I was pleased to see an e-mail in my inbox Wednesday morning from Benne Holwerda, a post-doctoral fellow in astronomy at the University of Cape Town in South Africa. I wrote about his research on galaxies in the January issue of Astronomy. Benne used the Hubble Space Telescope to study a galaxy silhouetted against a more distant galaxy (image at right). It revealed some previously invisible structure at the dark outer edges of the close-by galaxy.
Anyway, I instantly responded to Benne’s openness and enthusiasm. We e-mailed back and forth until I finally was able to explain his work. I hope to write more about it in the future for the magazine.

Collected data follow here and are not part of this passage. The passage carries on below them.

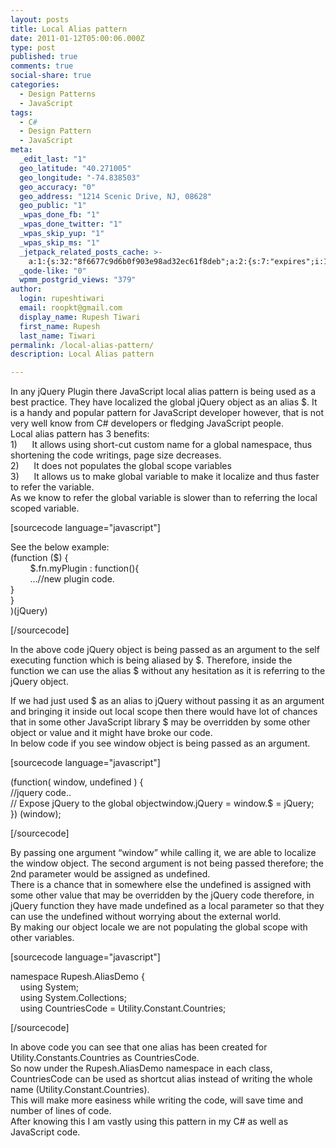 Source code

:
 ```yaml
---
layout: posts
title: Local Alias pattern
date: 2011-01-12T05:00:06.000Z
type: post
published: true
comments: true
social-share: true
categories:
  - Design Patterns
  - JavaScript
tags:
  - C#
  - Design Pattern
  - JavaScript
meta:
  _edit_last: "1"
  geo_latitude: "40.271005"
  geo_longitude: "-74.838503"
  geo_accuracy: "0"
  geo_address: "1214 Scenic Drive, NJ, 08628"
  geo_public: "1"
  _wpas_done_fb: "1"
  _wpas_done_twitter: "1"
  _wpas_skip_yup: "1"
  _wpas_skip_ms: "1"
  _jetpack_related_posts_cache: >-
    a:1:{s:32:"8f6677c9d6b0f903e98ad32ec61f8deb";a:2:{s:7:"expires";i:1602439040;s:7:"payload";a:3:{i:0;a:1:{s:2:"id";i:2537;}i:1;a:1:{s:2:"id";i:361;}i:2;a:1:{s:2:"id";i:2595;}}}}
  _qode-like: "0"
  wpmm_postgrid_views: "379"
author:
  login: rupeshtiwari
  email: roopkt@gmail.com
  display_name: Rupesh Tiwari
  first_name: Rupesh
  last_name: Tiwari
permalink: /local-alias-pattern/
description: Local Alias pattern

---
```


<p>
				In any jQuery Plugin there JavaScript local alias pattern is being used as a best practice. They have localized the global jQuery object as an alias $. It is a handy and popular pattern for JavaScript developer however, that is not very well know from C# developers or fledging JavaScript people.<br />
Local alias pattern has 3 benefits:<br />
1)      It allows using short-cut custom name for a global namespace, thus shortening the code writings, page size decreases.<br />
2)      It does not populates the global scope variables<br />
3)      It allows us to make global variable to make it localize and thus faster to refer the variable.<br />
As we know to refer the global variable is slower than to referring the local scoped variable.</p>
<p>[sourcecode language="javascript"]</p>
<p>See the below example:<br />
(function ($) {<br />
        $.fn.myPlugin : function(){<br />
        …//new plugin code.<br />
}<br />
}<br />
)(jQuery)</p>
<p>[/sourcecode]</p>
<p>In the above code jQuery object is being passed as an argument to the self executing function which is being aliased by $. Therefore, inside the function we can use the alias $ without any hesitation as it is referring to the jQuery object.</p>
<p>If we had just used $ as an alias to jQuery without passing it as an argument and bringing it inside out local scope then there would have lot of chances that in some other JavaScript library $ may be overridden by some other object or value and it might have broke our code.<br />
In below code if you see window object is being passed as an argument.</p>
<p>[sourcecode language="javascript"]</p>
<p>(function( window, undefined ) {<br />
//jquery code..<br />
// Expose jQuery to the global objectwindow.jQuery = window.$ = jQuery;<br />
}) (window);</p>
<p>[/sourcecode]</p>
<p>By passing one argument “window” while calling it, we are able to localize the window object. The second argument is not being passed therefore; the 2nd parameter would be assigned as undefined.<br />
There is a chance that in somewhere else the undefined is assigned with some other value that may be overridden by the jQuery code therefore, in jQuery function they have made undefined as a local parameter so that they can use the undefined without worrying about the external world.<br />
By making our object locale we are not populating the global scope with other variables.</p>
<p>[sourcecode language="javascript"]</p>
<p>namespace Rupesh.AliasDemo {<br />
    using System;<br />
    using System.Collections;<br />
    using CountriesCode = Utility.Constant.Countries;</p>
<p>[/sourcecode]</p>
<p>In above code you can see that one alias has been created for Utility.Constants.Countries as CountriesCode.<br />
So now under the Rupesh.AliasDemo namespace in each class, CountriesCode can be used as shortcut alias instead of writing the whole name (Utility.Constant.Countries).<br />
This will make more easiness while writing the code, will save time and number of lines of code.<br />
After knowing this I am vastly using this pattern in my C# as well as JavaScript code.		</p>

Right now, Benne is involved in an important effort to better understand the evolution of galaxies since the Big Bang. Radio astronomy will be a key tool for listening in on the early evolution of galaxies. He and his colleagues in South Africa are competing to win the right to build a gigantic new radio telescope called the Square Kilometre Array (SKA).
Benne agreed to answer a few questions about himself and the status of the South Africa project. Embedded links in this blog will lead you to additional background information about the science mentioned in our conversation.
Pendick: Tell us about your background and what brought you to South Africa.
Holwerda: My background in astronomy is a mix between the Kapteyn Institute in Groningen in The Netherlands — a big group in radio astronomy — and the Space Telescope Science Institute (STScI) in Baltimore, where much of the science with the Hubble Space Telescope is done.
Pendick: How did you end up in South Africa?
Holwerda: Well, there is a big push to get the Square Kilometre Array built here. The main competition is from Australia. So the South African government is building up the astronomical community here and building a big telescope: the MeerKAT.
The instrument is close to three times the size of the current Very Large Array in New Mexico. The idea is to show that South Africa both has the technical expertise and the drive to pull off a big scientific project. And astronomy is a great science to make an impact in — the southern sky is still much less explored than the northern one.
My immediate boss, Erwin de Block, got headhunted for this project, and the postdoc in the bargain is me. I could not pass up the opportunity to live someplace completely different as well as work on an emerging big project like this.
Pendick: Could you tell us about MeerKAT? What will be its capabilities and basic goals, and where is the project right now?
Holwerda: The MeerKAT's strategic goal is to get South Africa the SKA contract. The science goals are being worked out right now, since we are in the middle of finalizing the configuration.
That last part is important because it matters a lot how you spread out the antennas in a radio telescope. A big spread? Great for work on distant mazers. All clumped together? Good for radio continuum.
The group here at the University of Cape Town is aiming to look at radio emissions from neutral hydrogen in galaxies near and far. The MeerKAT will be pretty much ideal for that. But we are still fine-tuning where we are putting all those dishes.
The MeerKAT will be 80 dishes with a diameter of 12 meters in the Karoo Desert, northeast of Cape Town. The South African government has put into law a radio reserve especially for this project. This legal protection of the radio waves, and the fact that the Karoo is ringed by mountains blocking much interference, makes the MeerKAT ideally positioned for some unspoiled observing.
Pendick: I’m not totally clear yet on the relationship between MeerKAT and SKA. Is the former part of the latter?
Holwerda: The Square Kilometre Array is the huge new radio telescope to be built by a consortium of countries (mainly the United States and the European Union). The consortium is looking for a good radio-quiet place to put this new telescope, and South Africa and Australia are the two remaining sites. Both countries are trying to build smaller-scale telescopes to show their expertise and suitability.
Right now, the SKA will be a completely new telescope, but the SKA design is currently still very fluid. The innovation of SKA is both its size (a square kilometer of receiving area) and the fact that it will operate over pretty much all radio frequencies. It is spread out, too. If it is built in South Africa, substations will be placed as far [away] as Kenya and Madagascar.
Pendick: What’s the current status of MeerKAT? Where are you now?
Holwerda: The project is fully funded and well underway. The dish design is finalized, and the first dishes of the prototype array (KAT-7) will be set up in the next few months. The plan is to have KAT-7 and the support base fully operational by the end of 2009.
An additional cool thing is that this project comes with [scholarships] for undergrad and grad students, so a user base of South African astronomers and engineers is being built up. We just had the third conference [for these students], and it was amazing to see how large and clever this new crop of astronomers is.
Pendick: Observing the emission of neutral hydrogen is about studying the evolution of structure in the universe, right?
Holwerda: The idea is that we can see the streams of gas and structures in the large-scale structure of our universe. Current cosmology predicts, for instance, many satellites around a big galaxy. In neutral hydrogen, it could be much easier to pick these up.